No Sunday Hunting
Published 2:48 pm Tuesday, January 24, 2012
Proponents of overturning the ban on Sunday hunting were heartened last week when the Senate Agriculture Committee voted 11-4 to do so. Governor McDonnell also came out in favor of repealing the ban, joining the Virginia Department of Game and Inland Fisheries and Virginia's Secretary of Natural Resources, Doug Domenech, as supporters of Sunday hunting.
One understands the arguments in favor of the repeal, and many of them make tremendous sense. We sympathize with those who want to hunt seven days a week during hunting season. Hunting is as American as the proverbial apple pie and crucially necessary, as well, to the health of Virginia's deer herd. The long-term health of deer herds is greatly helped by managed hunting that minimizes the negative impacts of starvation and disease that cycle and recycle based on habitat conditions. Deer, as a species, do benefit from hunting. So do motorists who have fewer deer to dodge.
And we absolutely support hunting.
Six days a week.
There are many people who enjoy spending time outdoors, and on their own property, without having to worry about whether or not they are walking into the path of pending gunfire. They deserve one day out of seven to enjoy the great outdoors.
We know horse enthusiasts, for example, who feel so unsafe on horseback when there are hunters in the woods and fields that they do not saddle up. They, too, should continue to have one day a week when those fears do not exist.
One single solitary day week without hunting, and particularly Sundays, doesn't seem too much to ask during hunting season, when the other six days of the week are free and clear for all the hunting one wants, within legal limits.
The Senate bill sponsored by Sen. Ralph Northam, an Accomack County Democrat, would permit Sunday hunting on private land, and was combined with a companion bill offered by Sen. Chap Petersen, a Fairfax City Democrat. The fact that Democrats are sponsoring these bills gives the lie to those who insist Republicans are the only hunting-friendly politicians, by the way.
Not all of the arguments in favor of Sunday hunting make sense, however.
Following last week's committee meeting, Sen. Petersen said, “We've designated hunting and fishing as a constitutional freedom in Virginia; how can you restrict hunting one day of the week?”
The senator, and everyone else, needs to remember that the Sunday hunting ban pre-dates the constitutional amendment, which was approved with all voters knowing the ban on Sunday hunting existed. The constitutional inclusion of hunting and fishing was, moreover, prompted and supported as a means to insure those rights were not subjected to future encroachments.
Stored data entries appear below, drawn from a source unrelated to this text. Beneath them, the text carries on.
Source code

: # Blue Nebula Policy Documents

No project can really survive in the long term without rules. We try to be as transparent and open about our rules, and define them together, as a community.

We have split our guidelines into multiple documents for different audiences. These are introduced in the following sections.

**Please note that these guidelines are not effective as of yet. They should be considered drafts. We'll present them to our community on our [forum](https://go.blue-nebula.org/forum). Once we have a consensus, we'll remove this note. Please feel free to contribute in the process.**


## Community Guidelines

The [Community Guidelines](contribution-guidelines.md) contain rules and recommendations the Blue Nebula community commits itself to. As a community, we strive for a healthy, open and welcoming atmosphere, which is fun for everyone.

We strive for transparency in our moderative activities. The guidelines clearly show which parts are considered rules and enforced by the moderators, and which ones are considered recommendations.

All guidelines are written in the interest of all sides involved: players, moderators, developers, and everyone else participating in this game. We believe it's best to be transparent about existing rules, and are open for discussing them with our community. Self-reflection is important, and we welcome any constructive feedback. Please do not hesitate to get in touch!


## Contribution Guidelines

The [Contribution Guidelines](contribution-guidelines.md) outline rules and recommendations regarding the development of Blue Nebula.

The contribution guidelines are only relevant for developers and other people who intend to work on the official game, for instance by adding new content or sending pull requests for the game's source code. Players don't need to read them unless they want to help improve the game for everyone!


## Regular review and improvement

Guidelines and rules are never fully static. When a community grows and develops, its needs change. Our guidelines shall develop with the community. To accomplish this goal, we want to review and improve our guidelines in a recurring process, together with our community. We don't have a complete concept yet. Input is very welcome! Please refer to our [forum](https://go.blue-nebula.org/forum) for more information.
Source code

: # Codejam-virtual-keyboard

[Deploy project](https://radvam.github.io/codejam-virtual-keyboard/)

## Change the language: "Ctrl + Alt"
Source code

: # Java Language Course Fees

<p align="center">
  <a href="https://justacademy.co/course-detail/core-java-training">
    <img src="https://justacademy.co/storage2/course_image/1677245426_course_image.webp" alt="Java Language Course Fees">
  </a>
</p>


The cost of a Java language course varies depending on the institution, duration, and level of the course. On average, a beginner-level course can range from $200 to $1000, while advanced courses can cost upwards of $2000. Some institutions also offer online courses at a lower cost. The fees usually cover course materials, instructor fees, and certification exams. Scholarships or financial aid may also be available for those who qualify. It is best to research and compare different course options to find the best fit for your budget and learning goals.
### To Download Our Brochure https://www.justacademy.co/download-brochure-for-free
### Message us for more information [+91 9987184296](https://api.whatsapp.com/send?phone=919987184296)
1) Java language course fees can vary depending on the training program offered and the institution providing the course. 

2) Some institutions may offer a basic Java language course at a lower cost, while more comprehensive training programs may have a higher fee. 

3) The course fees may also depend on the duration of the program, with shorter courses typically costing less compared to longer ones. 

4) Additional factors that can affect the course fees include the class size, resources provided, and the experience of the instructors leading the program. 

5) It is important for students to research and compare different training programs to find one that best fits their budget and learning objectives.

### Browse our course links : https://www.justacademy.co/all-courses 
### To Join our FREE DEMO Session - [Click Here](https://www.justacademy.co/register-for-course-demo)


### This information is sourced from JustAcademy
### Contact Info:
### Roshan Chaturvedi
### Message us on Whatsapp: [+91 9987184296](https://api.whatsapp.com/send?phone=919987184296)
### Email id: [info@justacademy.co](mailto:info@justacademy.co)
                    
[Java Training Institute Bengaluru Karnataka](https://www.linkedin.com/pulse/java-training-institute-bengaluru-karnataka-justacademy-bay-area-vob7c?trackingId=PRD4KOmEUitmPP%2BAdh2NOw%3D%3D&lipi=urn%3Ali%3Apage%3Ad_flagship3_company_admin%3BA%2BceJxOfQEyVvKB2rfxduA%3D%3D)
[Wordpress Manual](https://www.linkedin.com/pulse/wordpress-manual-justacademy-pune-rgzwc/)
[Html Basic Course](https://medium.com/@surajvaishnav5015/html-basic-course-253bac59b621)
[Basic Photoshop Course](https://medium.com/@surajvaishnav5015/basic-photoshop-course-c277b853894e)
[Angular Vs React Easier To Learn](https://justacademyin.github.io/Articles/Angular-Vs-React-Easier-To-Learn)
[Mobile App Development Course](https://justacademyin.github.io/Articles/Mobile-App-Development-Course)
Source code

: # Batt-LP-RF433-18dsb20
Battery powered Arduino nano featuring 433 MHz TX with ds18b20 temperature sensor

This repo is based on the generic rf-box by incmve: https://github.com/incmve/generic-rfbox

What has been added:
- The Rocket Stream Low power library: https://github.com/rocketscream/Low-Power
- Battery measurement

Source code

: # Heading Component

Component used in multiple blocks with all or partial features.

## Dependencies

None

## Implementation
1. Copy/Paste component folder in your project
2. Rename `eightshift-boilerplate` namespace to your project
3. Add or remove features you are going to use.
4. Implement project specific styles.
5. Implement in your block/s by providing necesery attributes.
Not-not at all-with the stated goal of overturning the ban on Sunday hunting.
And Senator Northam said, “It is time for the Commonwealth of Virginia to make a decision that the government should not be telling us, as property owners, what we can do on our property, and when we can do it.”
That makes no sense at all.
Unless it is also a call for the legalization of marijuana, as well as the repeal of any number of other laws that very specifically tell property owners what they can and cannot do on their property and when they can and cannot do it.
More to the point, Virginia very specifically tells hunters how many deer they can kill in a day and in a season. Those bag limits quite definitely restrict hunting. Even though hunting is a constitutional right.
Furthermore, private property owners are not permitted by state law to distribute food, salt or minerals to feed or attract deer from September 1 to January 7. Yes, even though hunting is a constitutional right, Virginia tells us we cannot do that.
Secretary Domenech, on the other hand, makes his pro-Sunday hunting argument by stressing the economic benefits-3,900 new jobs in Virginia and an estimated $300 million. Come, Mr. Secretary, those estimates pale in comparison with the number of jobs and revenue, including state tax revenue, that would be created by legalizing marijuana as a cash crop, but those economic benefits aren't going to allow Virginians to grow marijuana on their own private property with impunity.
There is a nearly endless list of things state law tells us we cannot do on our property and just about all of those restrictions are good for us as individuals and as a society of people living together side by side.
Life, liberty and the pursuit of happiness, meanwhile, are important to all of us.
The private property argument sounds really good. Who doesn't want to be king or queen of one's own demesne?
But there is not a single hunter who can train a rifle bullet not to fly through an adjoining property owner's airspace, should that hunter miss the deer and the bullet keeps flying on, completely ignorant of private property rights and who might be out enjoying them at that very minute.
Nor is there a single hunter capable of training their dogs to read “No Hunting” or “No Trespassing” signs and stop at a neighbor's property line.
The bullets and dogs are going to trespass.
There should continue to be one day a week during hunting season when property owners and their children and pets do not have to worry about the consequences of the rampant illiteracy among dogs and bullets.
So, long live hunting, and also Sunday as a day of rest.